Warning: Reading this post about Woody Allen may cause Schadenfreude, yawns or froth around the mouth! *Take the froth – it’s like Starbucks!
I hate to admit this but as a die-hard ‘Woody’ fan, two of my favorite movies of his are where the main character gets away with murder!
And, I’m not alone. Many armchair analysts googled ‘Woody’ & ‘Narcissism’ & concluded his life’s being played out on our $12.50 & want our money back! Oh, & $6 Popcorn!
But, it’s not all true-to-life, Woody admits he occasionally steals ideas for his movies from Shakespeare, Tennessee Williams & Little Lulu Comic Books!
Playing Devil’s Advocate, these are just musings as there was no trial, he’s a free man & still makes a new movie every year that I would run to see if they aren’t blocked from release in the country I’ve always watched them in.
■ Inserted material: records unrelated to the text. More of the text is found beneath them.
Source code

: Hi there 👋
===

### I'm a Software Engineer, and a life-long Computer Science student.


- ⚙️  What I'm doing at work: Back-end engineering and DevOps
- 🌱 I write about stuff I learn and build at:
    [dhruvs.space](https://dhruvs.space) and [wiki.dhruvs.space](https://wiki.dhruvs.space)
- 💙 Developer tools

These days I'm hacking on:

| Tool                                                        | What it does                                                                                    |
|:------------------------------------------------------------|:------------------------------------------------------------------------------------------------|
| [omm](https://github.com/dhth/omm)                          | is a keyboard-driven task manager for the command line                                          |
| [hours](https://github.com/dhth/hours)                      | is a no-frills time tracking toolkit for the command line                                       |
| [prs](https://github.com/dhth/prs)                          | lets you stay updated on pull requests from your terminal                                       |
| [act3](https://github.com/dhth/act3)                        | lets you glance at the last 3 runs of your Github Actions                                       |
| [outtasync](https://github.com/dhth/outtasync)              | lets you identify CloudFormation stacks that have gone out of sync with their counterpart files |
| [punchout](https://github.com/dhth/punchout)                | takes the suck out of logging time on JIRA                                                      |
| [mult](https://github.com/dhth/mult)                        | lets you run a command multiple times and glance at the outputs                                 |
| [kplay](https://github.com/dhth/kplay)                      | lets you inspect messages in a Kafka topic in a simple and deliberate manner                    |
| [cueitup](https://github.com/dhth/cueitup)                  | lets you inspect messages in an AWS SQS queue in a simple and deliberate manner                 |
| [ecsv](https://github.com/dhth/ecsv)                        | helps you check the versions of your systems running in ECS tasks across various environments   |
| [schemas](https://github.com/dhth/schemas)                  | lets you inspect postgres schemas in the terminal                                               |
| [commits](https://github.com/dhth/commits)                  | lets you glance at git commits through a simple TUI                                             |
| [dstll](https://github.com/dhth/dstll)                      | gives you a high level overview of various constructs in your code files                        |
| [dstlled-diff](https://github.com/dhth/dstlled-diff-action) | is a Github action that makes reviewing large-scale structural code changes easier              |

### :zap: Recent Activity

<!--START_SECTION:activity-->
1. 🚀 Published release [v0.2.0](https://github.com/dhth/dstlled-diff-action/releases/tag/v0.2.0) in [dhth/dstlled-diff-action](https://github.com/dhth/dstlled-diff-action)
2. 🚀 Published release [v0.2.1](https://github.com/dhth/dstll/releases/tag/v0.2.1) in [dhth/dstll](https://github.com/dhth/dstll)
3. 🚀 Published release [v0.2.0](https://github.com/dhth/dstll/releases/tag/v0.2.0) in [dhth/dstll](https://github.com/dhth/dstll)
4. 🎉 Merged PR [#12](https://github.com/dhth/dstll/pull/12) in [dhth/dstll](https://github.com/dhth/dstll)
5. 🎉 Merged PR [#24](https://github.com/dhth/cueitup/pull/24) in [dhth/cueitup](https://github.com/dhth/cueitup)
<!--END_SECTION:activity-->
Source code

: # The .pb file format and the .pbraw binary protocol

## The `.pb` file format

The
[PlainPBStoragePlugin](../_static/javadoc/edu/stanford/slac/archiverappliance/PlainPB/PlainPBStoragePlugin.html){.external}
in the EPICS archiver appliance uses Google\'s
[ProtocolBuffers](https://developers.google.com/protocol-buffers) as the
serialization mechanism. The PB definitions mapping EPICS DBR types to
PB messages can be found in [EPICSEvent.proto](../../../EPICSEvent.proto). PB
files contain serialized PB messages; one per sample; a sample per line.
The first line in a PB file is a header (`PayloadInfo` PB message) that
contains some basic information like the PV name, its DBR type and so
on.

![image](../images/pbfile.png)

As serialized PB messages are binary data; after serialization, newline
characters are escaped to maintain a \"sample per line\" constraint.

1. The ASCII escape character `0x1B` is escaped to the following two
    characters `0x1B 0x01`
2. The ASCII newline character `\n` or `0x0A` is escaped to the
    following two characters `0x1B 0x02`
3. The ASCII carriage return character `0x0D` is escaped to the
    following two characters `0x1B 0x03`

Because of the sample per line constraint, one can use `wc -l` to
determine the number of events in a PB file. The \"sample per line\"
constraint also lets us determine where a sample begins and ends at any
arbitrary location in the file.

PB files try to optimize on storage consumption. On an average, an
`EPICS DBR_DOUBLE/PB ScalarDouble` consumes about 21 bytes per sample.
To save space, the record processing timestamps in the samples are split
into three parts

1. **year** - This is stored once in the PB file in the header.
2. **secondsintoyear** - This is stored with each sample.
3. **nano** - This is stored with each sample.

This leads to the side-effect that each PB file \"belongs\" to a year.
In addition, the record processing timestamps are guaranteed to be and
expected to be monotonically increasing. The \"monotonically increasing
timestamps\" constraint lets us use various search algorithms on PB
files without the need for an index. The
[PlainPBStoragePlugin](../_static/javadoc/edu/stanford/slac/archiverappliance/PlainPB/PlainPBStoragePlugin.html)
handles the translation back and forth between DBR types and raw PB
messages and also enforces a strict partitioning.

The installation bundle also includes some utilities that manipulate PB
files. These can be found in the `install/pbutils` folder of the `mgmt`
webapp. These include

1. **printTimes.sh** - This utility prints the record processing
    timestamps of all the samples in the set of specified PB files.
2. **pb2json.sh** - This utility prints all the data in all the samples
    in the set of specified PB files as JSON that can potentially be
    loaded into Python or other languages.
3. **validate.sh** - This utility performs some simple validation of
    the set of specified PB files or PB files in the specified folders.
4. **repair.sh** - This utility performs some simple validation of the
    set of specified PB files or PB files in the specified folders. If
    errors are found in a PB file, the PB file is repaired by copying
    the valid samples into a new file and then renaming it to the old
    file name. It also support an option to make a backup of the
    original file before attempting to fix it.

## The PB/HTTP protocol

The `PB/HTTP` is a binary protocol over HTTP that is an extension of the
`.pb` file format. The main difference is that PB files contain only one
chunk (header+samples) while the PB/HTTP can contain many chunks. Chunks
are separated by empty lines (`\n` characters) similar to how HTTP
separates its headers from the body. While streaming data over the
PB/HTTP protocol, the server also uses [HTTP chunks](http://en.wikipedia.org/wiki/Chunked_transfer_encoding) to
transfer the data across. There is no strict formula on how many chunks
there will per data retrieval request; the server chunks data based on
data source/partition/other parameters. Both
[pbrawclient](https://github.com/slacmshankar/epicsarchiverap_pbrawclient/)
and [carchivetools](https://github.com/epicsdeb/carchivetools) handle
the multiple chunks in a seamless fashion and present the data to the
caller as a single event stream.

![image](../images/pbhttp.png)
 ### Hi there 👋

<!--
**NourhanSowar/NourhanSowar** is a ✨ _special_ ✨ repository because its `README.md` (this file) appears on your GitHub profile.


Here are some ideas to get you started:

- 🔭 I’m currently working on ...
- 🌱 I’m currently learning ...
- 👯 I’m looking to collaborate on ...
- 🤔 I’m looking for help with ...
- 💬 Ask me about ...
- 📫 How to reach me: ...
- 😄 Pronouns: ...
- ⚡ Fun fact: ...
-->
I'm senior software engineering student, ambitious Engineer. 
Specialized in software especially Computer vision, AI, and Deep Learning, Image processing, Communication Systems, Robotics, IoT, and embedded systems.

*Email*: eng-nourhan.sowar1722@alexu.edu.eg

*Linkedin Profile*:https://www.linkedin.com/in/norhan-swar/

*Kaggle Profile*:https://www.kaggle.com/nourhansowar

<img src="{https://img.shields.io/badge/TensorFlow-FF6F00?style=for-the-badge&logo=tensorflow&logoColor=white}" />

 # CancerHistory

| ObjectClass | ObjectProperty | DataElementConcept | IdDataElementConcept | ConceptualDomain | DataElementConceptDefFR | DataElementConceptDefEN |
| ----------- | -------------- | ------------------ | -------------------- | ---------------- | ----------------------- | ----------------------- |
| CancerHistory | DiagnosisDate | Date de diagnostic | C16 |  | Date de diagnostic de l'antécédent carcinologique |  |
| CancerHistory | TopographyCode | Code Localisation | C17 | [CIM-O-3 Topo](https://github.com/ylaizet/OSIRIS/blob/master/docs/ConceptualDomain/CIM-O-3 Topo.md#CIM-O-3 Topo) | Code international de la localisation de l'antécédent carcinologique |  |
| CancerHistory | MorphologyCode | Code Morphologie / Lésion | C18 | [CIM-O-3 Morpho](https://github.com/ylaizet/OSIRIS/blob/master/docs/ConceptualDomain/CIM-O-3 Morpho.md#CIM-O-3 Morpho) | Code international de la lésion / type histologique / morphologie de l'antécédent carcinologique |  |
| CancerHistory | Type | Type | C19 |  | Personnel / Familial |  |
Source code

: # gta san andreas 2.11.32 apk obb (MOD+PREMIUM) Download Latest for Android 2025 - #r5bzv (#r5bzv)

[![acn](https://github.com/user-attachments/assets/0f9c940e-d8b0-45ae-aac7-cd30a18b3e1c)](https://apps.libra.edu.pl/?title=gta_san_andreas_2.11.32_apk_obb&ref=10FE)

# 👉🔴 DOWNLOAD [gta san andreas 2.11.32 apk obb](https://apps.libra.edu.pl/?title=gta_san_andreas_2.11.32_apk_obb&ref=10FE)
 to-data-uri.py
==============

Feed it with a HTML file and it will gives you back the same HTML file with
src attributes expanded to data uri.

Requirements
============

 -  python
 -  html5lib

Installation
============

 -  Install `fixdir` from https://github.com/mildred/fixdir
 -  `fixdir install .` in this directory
Like most courts of public opinion, there are three camps: Those who believe the testimony of the child-now-adult adopted daughter, the alleged sexual molester or those lucky few who don’t give a damn!
For my own safety, I will be judiciously satirical & hopefully you don’t figure it out! But, if you do see an Elephant in the room – do what I do, hide it in your pajamas!
By most grocery store rack accounts, it seems when this comic genius is not busy being an International Filmmaker, he gets a little twisted in his personal life & does creepy inappropriate things that in the light of day look like creepy inappropriate things!
But come on – shacking up with the woman who lived in a shoe that had so many children she didn’t know what to do but act in your movies – is quite a household!
Little did Woody consider that this now-banshee-woman may have had residual PSTD symptoms from starring in “Rosemary’s Baby”, not to mention getting dumped by Frank Sinatra her first husband once removed & married again – no, to another guy!
But I have to give it to Mia Farrow! Having to explain the DNA of Woody’s baby to the world & Woody, takes the courage & chutzpah of the many cuckold faces of Eve when she had to do it!
All I can say is, ‘Father’s Day’ must look like Musical Chairs over there!
“I’m going to give my psychiatrist one more year, then I’m going to Lourdes”!
Even Sigmund Freud looked down at the couple & said “WTF”!
Rubbing his hands together, Freud saw a vengeful mother of 14 & a moral deficit man with enough neuroses & bankroll clout to create 50 films & still had time to proposition his partner’s older daughter & see a Knicks Game! “Payday, Payday”!
Well in 1992, after 12 years of unmarried bliss & a few observations & suspicions, Mia took Woody to court where he lost custody of the last 3 children & got visiting rights of only 2 & rightfully so. (if only just in case, right?)
Some on Social Media say that’s not enough & think he should’ve left the country, opened a Fruit Stand & roomed with Roman Polanski!
And, some think he’s just plain un-American when he wrote:
“The last woman I was in was the Statue of Liberty”!
Now, HBO has unleashed a docu-series with old home Video taken by the actress/mother of the child’s recollection – which may turn out to be an award-winning performance, depending on which side you’re on!
Love him or hate him, if 86 year old Woody makes it out alive without leaving us another ‘tell-all’ movie and $6 Popcorn – we may never get to hear his last confessions that keep us up at night.
But, think of it this way…
“We’ll always have “Midnight in Paris”!